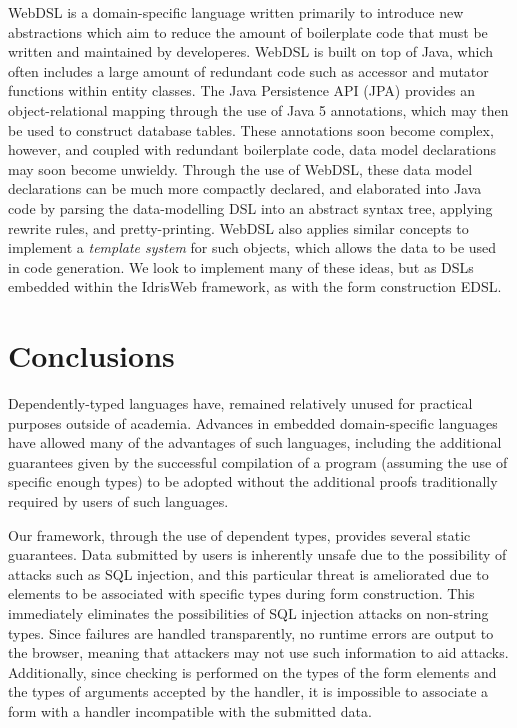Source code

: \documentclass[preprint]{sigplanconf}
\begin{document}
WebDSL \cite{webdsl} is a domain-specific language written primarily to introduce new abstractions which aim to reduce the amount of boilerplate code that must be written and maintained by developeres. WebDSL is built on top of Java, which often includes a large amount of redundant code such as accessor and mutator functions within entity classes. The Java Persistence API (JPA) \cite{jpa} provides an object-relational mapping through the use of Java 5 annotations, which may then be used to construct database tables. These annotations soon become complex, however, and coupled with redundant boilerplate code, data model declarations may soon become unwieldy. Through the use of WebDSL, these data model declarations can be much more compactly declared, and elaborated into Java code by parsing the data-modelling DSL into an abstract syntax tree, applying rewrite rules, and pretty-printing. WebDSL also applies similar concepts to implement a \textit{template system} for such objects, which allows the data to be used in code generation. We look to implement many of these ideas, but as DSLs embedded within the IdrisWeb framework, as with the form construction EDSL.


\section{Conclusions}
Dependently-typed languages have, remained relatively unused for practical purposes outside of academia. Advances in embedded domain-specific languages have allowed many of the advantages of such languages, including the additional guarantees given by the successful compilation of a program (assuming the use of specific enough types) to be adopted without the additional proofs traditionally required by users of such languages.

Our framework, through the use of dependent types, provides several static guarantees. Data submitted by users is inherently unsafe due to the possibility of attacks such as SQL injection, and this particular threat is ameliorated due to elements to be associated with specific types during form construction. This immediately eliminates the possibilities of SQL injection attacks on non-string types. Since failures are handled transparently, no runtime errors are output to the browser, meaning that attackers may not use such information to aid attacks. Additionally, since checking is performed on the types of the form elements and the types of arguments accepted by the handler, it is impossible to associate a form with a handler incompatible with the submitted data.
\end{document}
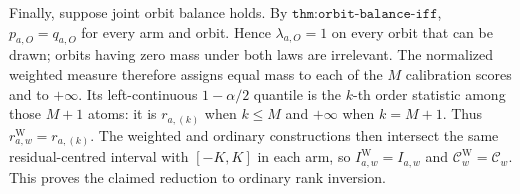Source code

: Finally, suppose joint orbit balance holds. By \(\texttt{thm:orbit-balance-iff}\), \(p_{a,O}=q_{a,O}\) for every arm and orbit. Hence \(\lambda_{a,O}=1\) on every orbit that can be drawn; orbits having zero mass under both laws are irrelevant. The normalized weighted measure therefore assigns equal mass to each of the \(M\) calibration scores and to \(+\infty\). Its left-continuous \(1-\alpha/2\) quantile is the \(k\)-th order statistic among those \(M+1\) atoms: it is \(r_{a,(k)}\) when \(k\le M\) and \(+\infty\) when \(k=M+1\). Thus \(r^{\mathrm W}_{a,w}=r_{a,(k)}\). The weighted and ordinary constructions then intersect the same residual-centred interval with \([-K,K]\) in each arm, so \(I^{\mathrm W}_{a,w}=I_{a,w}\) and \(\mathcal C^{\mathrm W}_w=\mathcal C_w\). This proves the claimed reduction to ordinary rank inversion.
==============================
◆ PROBLEM REQUIREMENTS
Extract, from the listing above, every line where the string "guarantees" occurs.

◆ OUTPUT FOR THIS TASK
Dependently-typed languages have, remained relatively unused for practical purposes outside of academia. Advances in embedded domain-specific languages have allowed many of the advantages of such languages, including the additional guarantees given by the successful compilation of a program (assuming the use of specific enough types) to be adopted without the additional proofs traditionally required by users of such languages.
Our framework, through the use of dependent types, provides several static guarantees. Data submitted by users is inherently unsafe due to the possibility of attacks such as SQL injection, and this particular threat is ameliorated due to elements to be associated with specific types during form construction. This immediately eliminates the possibilities of SQL injection attacks on non-string types. Since failures are handled transparently, no runtime errors are output to the browser, meaning that attackers may not use such information to aid attacks. Additionally, since checking is performed on the types of the form elements and the types of arguments accepted by the handler, it is impossible to associate a form with a handler incompatible with the submitted data.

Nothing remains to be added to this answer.